Logistics Management just ran an excellent article on “Logistics and the Law: Don’t Pay Twice”, by Brent Wm. Primus, J.D. of Primus Law Office that I think is a must read for anyone responsible for global shipping.
When a shipper engages a broker or when a shipper or a broker books a load with a carrier, they expect to be billed and to pay for the charges for moving the freight. What they don’t expect is to have to pay the charges twice. Unfortunately this does happen and, in the last few years, has happened with increasing frequency. This emerging issue is called the double payment problem.
As the article points out, there are three variations of this problem:
- The going-out-of-business broker.
In the last weeks or month of its business life, a broker continues to book loads and collect payment for carrier charges, but fails to pay the carrier.
- The double-brokering carrier.
A load is tendered to a carrier with the understanding that the carrier will be providing the actual transportation, but, instead of providing the transportation itself, the carrier uses its broker authority and tends the load to another carrier, which it fails to pay.
- The fraudulent broker.
A fraudulent broker solicits loads that it then tenders to carriers with every intention of collecting from the shipper but with no intention whatsoever of paying the carrier
With respect to the first two variations of the problem, two competing legal theories have developed. The first theory is the well-established principle that under the traditional bill of lading contract, the consignor has primary liability for payment of the charges on “prepaid” shipments, and if the consignor fails to pay, then the consignee must pay. For “collect” shipments the consignee has primary liability and if the consignee fails to pay, then the consignor has to pay (unless the no-recourse provision of the bill of lading, known as “Section 7”, has been signed).
But what happens when the consignor or consignee has fully paid an entity under a good faith assumption that the entity is the carrier or paying the carrier? In this situation, a legal principle known as “equitable estoppel” has developed and applies in situations where Courts have held that it would not be fair or equitable to ask a party to pay twice. However, there are situations, such as Freight Lines, Inc. v. Sears Roebuck & Co. where the principle, though it had merit, was not applied by the courts.

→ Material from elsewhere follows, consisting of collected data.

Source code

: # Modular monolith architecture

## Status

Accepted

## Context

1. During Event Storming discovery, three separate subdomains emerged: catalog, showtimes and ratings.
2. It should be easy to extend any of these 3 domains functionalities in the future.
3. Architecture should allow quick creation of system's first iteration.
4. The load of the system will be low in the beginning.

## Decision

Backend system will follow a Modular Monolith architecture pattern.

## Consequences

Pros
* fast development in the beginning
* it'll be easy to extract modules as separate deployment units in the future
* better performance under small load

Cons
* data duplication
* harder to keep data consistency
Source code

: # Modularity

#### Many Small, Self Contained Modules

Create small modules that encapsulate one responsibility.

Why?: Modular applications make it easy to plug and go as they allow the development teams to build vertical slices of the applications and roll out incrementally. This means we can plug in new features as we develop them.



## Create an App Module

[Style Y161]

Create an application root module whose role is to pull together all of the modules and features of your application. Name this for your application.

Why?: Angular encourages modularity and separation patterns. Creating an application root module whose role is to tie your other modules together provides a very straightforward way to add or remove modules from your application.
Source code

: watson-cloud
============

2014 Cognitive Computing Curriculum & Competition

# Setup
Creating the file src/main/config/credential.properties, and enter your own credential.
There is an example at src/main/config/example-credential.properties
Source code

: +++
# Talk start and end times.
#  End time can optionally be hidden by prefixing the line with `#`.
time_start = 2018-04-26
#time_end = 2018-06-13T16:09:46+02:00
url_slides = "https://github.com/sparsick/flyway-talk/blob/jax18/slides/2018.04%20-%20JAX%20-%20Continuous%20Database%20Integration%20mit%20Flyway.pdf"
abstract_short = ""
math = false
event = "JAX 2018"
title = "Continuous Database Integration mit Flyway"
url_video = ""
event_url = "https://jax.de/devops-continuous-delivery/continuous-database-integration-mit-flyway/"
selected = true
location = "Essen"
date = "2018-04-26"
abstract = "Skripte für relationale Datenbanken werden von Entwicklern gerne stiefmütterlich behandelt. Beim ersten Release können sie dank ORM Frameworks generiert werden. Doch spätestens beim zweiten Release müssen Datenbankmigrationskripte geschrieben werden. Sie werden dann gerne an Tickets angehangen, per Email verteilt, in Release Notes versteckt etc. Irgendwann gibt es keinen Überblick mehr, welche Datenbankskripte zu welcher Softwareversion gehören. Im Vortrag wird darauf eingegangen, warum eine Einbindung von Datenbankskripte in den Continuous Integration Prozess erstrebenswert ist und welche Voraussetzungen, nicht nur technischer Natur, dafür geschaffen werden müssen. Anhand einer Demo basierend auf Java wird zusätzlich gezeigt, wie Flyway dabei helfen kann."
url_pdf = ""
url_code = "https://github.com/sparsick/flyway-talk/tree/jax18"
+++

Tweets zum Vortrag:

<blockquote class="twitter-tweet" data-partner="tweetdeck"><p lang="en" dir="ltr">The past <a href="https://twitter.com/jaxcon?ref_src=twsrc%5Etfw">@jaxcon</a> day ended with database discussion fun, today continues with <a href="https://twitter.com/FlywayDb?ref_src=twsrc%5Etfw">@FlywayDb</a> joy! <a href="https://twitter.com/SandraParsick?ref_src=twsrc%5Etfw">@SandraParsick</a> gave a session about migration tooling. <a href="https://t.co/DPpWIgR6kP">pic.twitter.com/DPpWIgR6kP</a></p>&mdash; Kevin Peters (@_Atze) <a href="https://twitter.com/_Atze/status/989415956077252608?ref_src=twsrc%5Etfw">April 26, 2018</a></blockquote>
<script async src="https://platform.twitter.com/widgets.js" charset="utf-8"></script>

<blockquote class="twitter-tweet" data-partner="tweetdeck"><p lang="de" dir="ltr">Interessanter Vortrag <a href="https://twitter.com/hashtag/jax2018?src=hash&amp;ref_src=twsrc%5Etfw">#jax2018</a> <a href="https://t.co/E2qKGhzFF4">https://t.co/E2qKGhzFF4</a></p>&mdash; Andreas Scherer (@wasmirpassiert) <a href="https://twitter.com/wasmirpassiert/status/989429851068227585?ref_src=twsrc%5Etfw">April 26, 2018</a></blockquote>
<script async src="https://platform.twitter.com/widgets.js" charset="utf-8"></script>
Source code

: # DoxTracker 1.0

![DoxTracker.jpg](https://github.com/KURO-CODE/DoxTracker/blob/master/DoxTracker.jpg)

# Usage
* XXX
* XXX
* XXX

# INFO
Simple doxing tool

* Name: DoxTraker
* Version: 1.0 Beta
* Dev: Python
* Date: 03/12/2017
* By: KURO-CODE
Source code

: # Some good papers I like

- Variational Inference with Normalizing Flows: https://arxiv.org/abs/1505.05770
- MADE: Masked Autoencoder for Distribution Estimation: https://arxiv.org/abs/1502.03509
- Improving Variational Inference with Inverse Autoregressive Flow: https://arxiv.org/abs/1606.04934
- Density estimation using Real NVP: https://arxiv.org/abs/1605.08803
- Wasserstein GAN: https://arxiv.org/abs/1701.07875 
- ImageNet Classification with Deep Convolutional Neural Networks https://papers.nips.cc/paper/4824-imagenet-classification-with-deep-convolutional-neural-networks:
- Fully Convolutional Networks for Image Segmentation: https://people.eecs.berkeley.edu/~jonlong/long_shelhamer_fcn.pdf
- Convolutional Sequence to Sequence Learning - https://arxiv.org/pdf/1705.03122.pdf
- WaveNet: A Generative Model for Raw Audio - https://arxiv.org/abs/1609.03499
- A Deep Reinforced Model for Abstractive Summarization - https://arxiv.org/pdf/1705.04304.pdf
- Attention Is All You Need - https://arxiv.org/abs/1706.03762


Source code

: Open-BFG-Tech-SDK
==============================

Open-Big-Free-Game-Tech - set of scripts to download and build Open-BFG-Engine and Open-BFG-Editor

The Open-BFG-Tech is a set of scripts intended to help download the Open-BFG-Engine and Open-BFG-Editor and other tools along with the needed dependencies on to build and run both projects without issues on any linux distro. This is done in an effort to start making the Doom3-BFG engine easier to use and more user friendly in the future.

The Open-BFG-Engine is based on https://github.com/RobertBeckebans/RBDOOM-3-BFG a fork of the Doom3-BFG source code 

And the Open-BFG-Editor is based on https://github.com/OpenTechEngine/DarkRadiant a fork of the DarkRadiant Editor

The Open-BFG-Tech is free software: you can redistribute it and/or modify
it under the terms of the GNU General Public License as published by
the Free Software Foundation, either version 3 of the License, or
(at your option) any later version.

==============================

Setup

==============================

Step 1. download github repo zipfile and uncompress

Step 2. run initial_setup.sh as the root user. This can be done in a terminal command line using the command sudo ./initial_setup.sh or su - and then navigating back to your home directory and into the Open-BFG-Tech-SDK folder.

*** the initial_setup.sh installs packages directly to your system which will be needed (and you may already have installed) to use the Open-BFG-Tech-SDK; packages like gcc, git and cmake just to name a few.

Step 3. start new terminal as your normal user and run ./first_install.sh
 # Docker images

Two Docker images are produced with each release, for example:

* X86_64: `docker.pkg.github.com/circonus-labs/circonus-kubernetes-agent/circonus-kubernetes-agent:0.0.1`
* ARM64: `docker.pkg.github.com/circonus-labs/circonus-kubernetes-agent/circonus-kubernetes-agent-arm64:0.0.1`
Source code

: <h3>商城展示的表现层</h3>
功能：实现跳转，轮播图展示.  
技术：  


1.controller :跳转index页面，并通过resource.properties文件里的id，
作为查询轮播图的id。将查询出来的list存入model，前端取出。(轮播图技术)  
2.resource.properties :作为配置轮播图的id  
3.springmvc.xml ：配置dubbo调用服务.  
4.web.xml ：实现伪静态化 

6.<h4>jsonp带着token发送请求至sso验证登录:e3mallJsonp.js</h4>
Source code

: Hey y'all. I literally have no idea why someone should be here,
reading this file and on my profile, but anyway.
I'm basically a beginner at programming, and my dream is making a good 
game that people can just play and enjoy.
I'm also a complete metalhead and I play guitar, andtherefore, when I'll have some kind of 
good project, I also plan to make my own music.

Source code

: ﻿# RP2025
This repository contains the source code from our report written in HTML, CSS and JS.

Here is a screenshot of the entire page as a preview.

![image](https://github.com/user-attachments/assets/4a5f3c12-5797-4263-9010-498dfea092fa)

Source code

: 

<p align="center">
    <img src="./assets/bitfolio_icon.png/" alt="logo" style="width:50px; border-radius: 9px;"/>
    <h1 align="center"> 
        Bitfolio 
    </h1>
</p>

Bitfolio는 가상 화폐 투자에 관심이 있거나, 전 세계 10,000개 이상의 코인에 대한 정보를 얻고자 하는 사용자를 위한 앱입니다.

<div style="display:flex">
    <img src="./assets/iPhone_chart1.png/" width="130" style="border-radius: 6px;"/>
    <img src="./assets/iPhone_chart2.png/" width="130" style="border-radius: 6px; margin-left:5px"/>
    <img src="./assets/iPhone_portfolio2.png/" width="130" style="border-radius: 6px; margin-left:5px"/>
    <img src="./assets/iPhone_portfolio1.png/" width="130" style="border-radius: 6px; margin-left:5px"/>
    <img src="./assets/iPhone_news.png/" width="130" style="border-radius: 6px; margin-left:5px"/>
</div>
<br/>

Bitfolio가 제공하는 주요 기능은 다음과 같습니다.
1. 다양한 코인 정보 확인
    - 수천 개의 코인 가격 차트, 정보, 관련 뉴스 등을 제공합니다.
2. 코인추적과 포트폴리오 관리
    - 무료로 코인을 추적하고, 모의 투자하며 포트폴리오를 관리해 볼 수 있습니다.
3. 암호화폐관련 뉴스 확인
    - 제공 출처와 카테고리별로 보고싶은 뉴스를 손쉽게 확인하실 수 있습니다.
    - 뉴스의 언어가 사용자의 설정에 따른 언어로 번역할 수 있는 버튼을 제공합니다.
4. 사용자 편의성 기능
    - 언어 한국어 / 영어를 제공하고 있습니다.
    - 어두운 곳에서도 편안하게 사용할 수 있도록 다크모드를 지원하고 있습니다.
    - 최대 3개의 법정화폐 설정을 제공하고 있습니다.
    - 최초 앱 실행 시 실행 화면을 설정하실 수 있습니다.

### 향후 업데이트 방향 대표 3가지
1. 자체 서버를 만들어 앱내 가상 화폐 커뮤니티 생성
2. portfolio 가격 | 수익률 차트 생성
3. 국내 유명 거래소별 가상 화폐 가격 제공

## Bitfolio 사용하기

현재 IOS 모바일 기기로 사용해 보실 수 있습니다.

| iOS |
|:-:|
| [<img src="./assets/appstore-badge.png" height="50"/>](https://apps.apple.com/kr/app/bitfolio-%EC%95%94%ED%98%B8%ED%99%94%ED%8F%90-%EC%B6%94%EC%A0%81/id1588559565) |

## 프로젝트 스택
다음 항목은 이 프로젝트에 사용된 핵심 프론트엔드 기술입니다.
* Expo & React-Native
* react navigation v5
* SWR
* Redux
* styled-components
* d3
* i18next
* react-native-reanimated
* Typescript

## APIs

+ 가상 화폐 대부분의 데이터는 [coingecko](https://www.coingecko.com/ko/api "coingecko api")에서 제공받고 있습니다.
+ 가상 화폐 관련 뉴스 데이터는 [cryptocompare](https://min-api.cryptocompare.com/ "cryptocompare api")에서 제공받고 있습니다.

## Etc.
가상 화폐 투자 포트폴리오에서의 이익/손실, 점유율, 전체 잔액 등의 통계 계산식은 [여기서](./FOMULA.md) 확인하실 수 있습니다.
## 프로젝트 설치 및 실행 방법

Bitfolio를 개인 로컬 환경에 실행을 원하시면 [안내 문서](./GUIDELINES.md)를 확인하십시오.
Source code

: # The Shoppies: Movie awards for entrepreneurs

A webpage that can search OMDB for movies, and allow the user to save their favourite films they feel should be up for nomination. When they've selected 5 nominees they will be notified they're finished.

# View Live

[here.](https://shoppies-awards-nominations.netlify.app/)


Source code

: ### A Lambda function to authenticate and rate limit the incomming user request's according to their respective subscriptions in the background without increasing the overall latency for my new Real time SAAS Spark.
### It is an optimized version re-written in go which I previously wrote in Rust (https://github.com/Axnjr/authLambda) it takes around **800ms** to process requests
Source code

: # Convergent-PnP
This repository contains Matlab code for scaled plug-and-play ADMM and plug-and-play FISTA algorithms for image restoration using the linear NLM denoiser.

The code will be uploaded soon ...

With respect to the third variation, which has become a more significant problem as of late, typically no money ever reaches the carriers and you, as a shipper, will likely end up with full responsibility for the payment unless you can demonstrate that you had a reasonable expectation that the company was legitimate (and thus use the equitable estoppel argument). This of course means that you have to do your homework, and unless the company in question has hacked US Government Systems to make it look like they are affiliated with reputable companies (like Viacheslav Berkovich and Nicholas Lakes did), it might be hard to demonstrate a reasonable expectation of a reputable enterprise, especially if the broker is relatively new.
So what should you do? Especially when there is no sure fire way to eliminate the risk?
According to Steve Fernlund, the Executive Director of the Freight Transportation Consultants Association (FTCA), always know who you’re doing business with. Check payment practices and credit rating agencies to make sure there is minimal risk that the carrier and/or broker will default on its obligations. Have a standard procedure to qualify carriers and brokers and follow that procedure in every transaction. The latter will help you in the construction of equitable estoppel arguments should you ever find yourself in one of the first two situations, especially if the standard procedures cover everything you can be reasonably expected to do.
Furthermore, as the article points out, you have to monitor the carrier to ensure they are complying with the terms of the contract as some carriers will sign a contract and then ignore the prohibition against tendering to another carrier through their brokering authority. (This includes a spot check of delivery receipts to see if the carrier named as the delivering carrier is the one with whom you have a contract.)
When you’re using a broker, have a written contract that requires the broker have written contracts with its carriers. The broker’s contracts must require that the carrier specifically designates the broker as its agent for collection and that the carrier waives any right to collect from the consignor or consignee if the broker has been paid. Also require that copies of all contracts with all carriers the broker intends to use be forwarded to you for review and confirmation.
And, finally, if you truly want absolute protection, you could require that any broker you do business with post a surety bond greater than the amount of business you expect to do over a six-month time period. However, this will eliminate many brokers from consideration as most sureties require 150% collateral, which many smaller brokers will not have. It may also increase your brokerage fees, as they might insist that you pay the bond premium.